● **Task requirements**: Every line of the material that mentions the word "subsection" should be copied out.

● **Data to examine**:
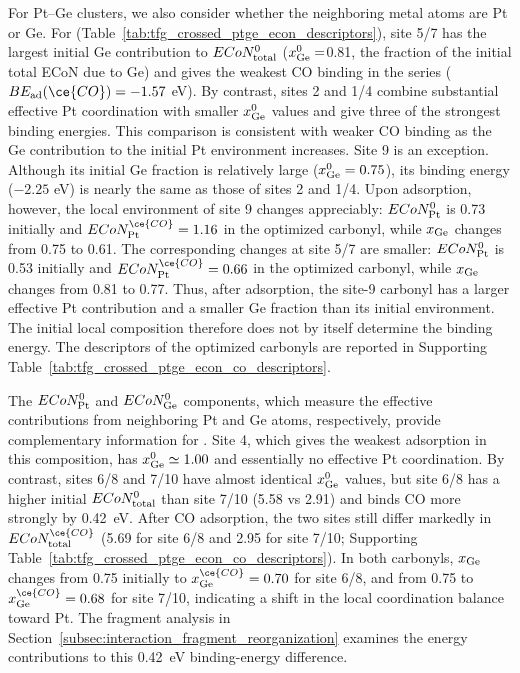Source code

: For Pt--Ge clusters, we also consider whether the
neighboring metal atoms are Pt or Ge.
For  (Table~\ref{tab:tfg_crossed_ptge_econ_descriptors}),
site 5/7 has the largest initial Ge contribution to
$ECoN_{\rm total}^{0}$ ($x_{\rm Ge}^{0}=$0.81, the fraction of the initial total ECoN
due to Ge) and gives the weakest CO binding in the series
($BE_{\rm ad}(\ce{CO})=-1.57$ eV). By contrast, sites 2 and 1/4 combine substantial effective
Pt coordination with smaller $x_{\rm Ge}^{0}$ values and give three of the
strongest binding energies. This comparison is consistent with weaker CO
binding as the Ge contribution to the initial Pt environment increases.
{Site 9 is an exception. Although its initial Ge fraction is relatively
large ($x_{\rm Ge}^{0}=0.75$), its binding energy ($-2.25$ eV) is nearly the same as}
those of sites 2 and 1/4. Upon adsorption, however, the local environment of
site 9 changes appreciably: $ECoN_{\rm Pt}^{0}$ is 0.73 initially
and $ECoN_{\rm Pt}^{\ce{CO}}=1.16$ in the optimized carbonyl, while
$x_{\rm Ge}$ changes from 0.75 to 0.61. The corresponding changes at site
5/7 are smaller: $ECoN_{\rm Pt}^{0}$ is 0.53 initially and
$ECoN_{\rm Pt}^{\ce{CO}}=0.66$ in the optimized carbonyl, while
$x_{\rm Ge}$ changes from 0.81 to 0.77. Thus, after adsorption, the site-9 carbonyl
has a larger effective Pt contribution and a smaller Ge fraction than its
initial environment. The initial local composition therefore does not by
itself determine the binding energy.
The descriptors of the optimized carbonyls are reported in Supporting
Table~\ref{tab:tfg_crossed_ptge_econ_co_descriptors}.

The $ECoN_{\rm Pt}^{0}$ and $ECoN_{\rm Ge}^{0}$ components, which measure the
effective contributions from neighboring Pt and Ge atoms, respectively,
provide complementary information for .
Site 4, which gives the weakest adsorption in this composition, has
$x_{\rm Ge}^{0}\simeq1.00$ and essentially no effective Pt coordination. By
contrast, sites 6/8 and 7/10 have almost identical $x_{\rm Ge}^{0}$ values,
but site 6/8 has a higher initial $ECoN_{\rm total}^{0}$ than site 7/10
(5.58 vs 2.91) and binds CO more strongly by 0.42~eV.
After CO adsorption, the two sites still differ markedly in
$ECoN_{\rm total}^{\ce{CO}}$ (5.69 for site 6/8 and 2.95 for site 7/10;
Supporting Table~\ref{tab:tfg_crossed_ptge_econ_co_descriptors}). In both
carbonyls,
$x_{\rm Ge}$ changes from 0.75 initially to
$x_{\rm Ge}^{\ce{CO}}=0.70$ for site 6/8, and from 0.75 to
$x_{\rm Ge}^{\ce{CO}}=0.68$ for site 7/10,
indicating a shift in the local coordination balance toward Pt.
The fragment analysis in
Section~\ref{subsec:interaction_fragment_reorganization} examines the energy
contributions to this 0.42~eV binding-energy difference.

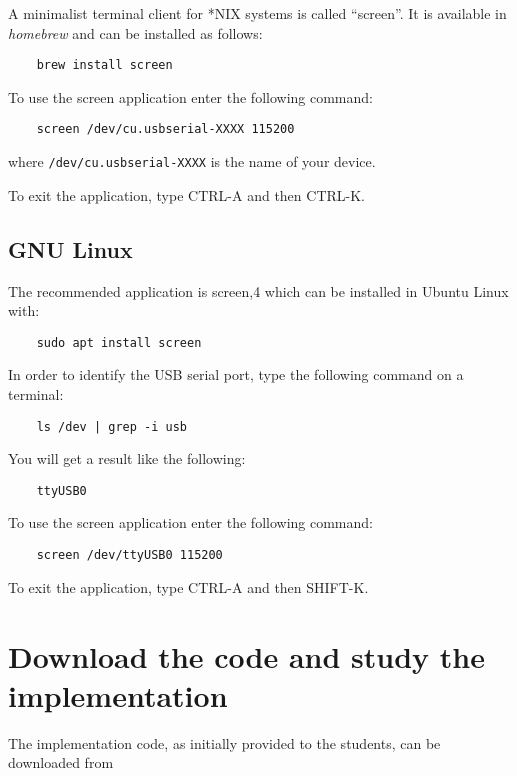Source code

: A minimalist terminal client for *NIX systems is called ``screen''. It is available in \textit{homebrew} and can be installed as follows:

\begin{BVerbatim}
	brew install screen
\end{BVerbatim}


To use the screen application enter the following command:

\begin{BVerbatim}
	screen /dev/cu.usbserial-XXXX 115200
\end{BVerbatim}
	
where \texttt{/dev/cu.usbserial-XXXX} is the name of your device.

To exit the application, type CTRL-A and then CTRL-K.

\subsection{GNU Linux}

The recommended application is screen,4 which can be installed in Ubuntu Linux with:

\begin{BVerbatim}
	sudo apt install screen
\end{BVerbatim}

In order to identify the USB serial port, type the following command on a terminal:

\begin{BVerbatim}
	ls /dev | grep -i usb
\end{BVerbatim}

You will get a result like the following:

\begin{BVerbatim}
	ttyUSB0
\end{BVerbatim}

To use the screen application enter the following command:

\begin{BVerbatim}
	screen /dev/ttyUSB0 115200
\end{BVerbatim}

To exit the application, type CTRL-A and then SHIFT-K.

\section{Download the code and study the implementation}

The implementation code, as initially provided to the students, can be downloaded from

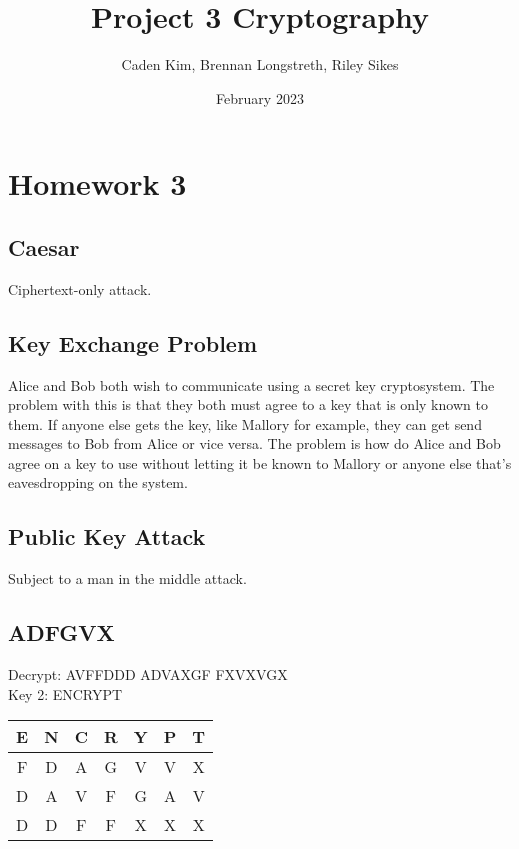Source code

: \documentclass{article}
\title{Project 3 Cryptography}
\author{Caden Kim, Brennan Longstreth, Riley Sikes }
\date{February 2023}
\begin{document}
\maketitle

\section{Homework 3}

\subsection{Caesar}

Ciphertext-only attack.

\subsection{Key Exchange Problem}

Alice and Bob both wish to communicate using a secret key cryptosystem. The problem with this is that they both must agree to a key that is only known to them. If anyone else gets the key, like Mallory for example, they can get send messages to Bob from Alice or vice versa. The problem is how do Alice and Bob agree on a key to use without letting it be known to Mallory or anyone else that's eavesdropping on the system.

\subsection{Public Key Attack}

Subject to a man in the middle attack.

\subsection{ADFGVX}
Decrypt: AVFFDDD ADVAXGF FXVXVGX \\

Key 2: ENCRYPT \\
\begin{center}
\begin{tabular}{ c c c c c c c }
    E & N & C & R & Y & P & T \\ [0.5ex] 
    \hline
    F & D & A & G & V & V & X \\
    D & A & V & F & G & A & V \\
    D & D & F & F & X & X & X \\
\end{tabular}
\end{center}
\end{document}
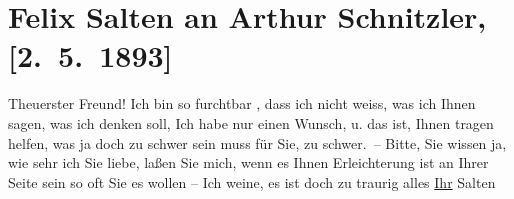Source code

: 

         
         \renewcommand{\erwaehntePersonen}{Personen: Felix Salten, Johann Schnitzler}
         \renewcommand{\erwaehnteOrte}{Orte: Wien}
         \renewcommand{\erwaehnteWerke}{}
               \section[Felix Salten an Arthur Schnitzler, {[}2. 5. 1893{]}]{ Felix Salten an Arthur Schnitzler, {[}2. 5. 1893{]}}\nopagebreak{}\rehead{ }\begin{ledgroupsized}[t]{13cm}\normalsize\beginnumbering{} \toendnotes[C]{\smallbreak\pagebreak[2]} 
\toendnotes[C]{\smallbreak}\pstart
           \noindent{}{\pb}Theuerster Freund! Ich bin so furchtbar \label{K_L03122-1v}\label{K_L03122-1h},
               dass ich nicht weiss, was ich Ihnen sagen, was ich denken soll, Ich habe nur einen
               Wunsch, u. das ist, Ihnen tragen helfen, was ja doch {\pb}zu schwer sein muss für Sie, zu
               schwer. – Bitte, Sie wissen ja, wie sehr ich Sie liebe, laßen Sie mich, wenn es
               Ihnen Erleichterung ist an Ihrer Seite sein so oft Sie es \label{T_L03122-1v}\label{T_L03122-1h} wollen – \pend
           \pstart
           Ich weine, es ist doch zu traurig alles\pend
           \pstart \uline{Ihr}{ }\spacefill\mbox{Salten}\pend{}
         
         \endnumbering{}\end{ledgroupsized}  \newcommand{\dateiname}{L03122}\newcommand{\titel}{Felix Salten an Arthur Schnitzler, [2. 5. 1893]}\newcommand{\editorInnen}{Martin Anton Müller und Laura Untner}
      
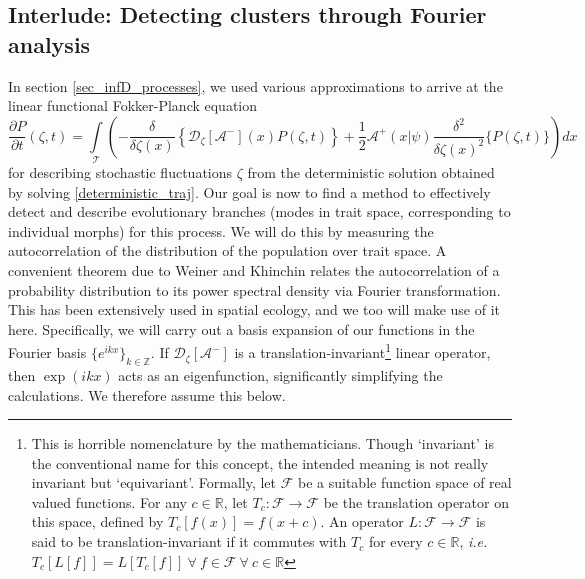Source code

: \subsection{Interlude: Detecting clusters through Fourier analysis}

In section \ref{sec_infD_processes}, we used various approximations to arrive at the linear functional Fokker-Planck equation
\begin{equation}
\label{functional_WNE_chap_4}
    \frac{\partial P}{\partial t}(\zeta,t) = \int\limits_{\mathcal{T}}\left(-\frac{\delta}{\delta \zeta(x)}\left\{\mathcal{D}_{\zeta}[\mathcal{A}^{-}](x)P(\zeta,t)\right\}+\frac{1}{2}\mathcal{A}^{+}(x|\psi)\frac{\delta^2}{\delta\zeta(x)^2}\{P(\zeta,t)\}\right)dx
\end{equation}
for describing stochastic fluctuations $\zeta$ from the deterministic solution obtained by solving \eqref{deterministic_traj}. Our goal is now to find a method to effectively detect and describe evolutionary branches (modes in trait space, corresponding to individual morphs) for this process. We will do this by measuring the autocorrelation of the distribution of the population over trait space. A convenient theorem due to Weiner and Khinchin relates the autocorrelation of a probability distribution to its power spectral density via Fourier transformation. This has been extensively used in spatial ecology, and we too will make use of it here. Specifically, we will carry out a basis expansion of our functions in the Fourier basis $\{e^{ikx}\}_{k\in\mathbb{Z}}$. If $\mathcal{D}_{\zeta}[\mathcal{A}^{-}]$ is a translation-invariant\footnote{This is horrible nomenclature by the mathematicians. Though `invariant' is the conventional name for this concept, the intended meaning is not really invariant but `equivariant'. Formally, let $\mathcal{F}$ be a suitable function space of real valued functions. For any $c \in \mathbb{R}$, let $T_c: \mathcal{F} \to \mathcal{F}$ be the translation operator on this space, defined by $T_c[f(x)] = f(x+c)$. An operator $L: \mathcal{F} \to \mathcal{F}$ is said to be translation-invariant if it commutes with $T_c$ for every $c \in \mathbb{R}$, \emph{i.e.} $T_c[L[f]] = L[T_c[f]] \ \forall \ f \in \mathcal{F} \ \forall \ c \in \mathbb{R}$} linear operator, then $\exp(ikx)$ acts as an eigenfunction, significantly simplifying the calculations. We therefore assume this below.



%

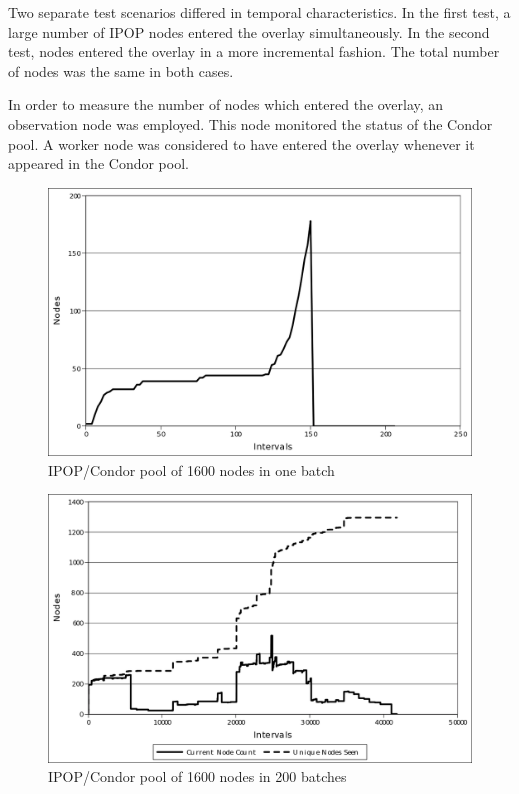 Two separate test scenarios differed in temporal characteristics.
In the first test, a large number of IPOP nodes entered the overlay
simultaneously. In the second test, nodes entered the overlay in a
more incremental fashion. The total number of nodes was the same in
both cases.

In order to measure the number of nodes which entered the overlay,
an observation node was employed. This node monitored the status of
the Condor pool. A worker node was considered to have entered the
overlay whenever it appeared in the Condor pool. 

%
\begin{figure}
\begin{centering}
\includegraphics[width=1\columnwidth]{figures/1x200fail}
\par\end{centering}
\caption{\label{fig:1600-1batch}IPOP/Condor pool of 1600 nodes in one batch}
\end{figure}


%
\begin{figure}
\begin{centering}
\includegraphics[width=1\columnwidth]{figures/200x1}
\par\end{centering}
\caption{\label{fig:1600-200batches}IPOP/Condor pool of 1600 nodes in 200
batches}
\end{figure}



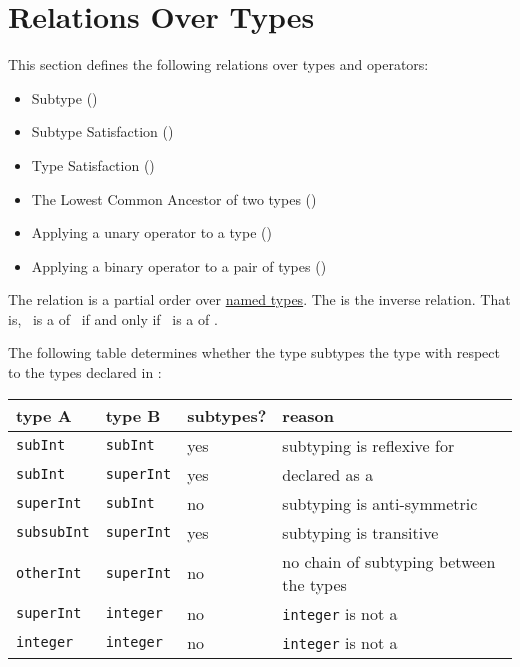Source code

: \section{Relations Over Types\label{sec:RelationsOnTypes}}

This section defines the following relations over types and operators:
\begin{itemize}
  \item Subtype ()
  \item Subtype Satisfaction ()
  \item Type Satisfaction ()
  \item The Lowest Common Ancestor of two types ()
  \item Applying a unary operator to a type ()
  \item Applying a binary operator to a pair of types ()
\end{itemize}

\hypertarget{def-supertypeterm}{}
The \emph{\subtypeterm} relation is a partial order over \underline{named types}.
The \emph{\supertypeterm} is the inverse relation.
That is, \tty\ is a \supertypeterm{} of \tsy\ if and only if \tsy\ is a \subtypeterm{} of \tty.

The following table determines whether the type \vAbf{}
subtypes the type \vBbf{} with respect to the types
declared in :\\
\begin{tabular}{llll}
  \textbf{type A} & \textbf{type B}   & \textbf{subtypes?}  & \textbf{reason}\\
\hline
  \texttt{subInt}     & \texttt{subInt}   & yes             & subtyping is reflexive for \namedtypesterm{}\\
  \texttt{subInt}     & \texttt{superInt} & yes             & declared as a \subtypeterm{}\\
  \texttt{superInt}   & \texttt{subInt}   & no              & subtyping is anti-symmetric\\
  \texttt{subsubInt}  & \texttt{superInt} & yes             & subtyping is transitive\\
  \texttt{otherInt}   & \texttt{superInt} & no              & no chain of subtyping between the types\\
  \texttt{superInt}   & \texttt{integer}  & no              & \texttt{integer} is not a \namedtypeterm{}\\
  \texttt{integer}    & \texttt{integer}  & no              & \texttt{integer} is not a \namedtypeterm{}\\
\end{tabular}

● **Result of the exercise**:
\subsection{GNU Linux}
\subsection{Caesar}
\subsection{Key Exchange Problem}
\subsection{Public Key Attack}
\subsection{ADFGVX}
: \subsection{Interlude: Detecting clusters through Fourier analysis}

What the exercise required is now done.